One way to compile xtables-addons without error

Contents

There seems to be some consistency on how to compile xtables-addons.  Notice I didn’t suggest an agreement in the more popular approaches.  It seems that much of the approach is more of a copy and paste from one site to the next with some slight variation.  What generally isn’t immediately obvious is the version of CentOS used or the version of xtables-addons used.  In many cases, xtables-addons will not compile because of errors.  Here I will attempt to clarify a few things.

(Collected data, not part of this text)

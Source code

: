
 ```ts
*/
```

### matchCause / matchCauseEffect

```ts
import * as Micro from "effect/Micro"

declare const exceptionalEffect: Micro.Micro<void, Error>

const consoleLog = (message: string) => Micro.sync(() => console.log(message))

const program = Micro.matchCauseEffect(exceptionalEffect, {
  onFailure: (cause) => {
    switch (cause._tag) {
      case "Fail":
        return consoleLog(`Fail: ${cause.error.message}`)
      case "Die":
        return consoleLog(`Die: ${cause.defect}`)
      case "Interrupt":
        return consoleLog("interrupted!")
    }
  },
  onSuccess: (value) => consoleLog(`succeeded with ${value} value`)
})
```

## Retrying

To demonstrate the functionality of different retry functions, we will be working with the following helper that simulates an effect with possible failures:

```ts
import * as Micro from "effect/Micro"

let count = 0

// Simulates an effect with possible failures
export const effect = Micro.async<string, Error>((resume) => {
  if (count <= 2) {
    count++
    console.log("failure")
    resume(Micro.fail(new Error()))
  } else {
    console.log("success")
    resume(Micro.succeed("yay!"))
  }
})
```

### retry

Generally, it is accepted practice to download the latest and greatest.  This is not the case with xtables-addons on CentOS 6.x.  The version of xtables-addons is dependent on the version of the kernel. That said, we will use version 1.47 of xtables-addons.

The goal of this article is not rehash what xtables-addons is or the general installation of the xtables-addons; however, how to work through the errors.

There are two problems I had encountered.

The First Problem

The first are the instructions on downloading and extracting from the archive.  This didn’t work for me at first. The hiccup was that xz extension.

wget http://downloads.sourceforge.net/project/xtables-addons/Xtables-addons/xtables-addons-1.47.tar.xz
tar xf xtables-addons-1.47.tar.xz

As it turns out if xz is installed, tar will extract that file format without any additional switches.  So install xz and while we are at it, some of you may not have wget installed either.

yum install -y xz wget

The Second Problem

After extracting the archive and are ready to ./configure; make; make install  The process fails at make with xtnu_ipv6_find_hdr and too few arguments to function ipv6_find_hdr errors.

xtables-01

One solution is to navigate to your /usr/src/kernels/$(uname -r)/include/linux/autoconf.h and comment out one line.

#define CONFIG_IP6_NF_IPTABLES_MODULE 1

To this.

/* #define CONFIG_IP6_NF_IPTABLES_MODULE 1 */

Instead of modifying the kernel source, others suggest modifying the mconfig file of the offending options.  In which case, that does not work on it’s own with xtables-addons 1.47; however, modifying the /opt/xtables-addons-1.47/mconfig file had worked on xtables-addons 1.41 through 1.46 with different options being commented out.

The Solution

Modifying the source for the kernel, which doesn’t seem to be a wise option.  Modifying the mconfig file to omit options doesn’t seem ideal. The options are there for a reason, is my thought.  A pattern emerged. The main objective with all of these modifications is to “disable” the IPv6 functions that prevent a successful compile. So my thought is that I shouldn’t touch the kernel source and there is no need to remove complete options.  Let’s focus on the “offending” code.  I determined that there is an IF statement in each of the following files that would later be found in the code to attempt to apply the IPv6 features and fail. Th easiest approach for me is to delete the one line from each of the following files in /opt/xtables-addons-1.47/extensions leaving the IF statement in tact without a payload.

sed -i '/define WITH_IPV6/d' compat_xtables.c xt_psd.c xt_length2.c xt_TARPIT.c xt_SYSRQ.c xt_RAWNAT.c

In the end the code compiled successfully with all options and without modifying the kernel source.  While this works, I am not 100% confident that this is an ideal solution, but it seems logical.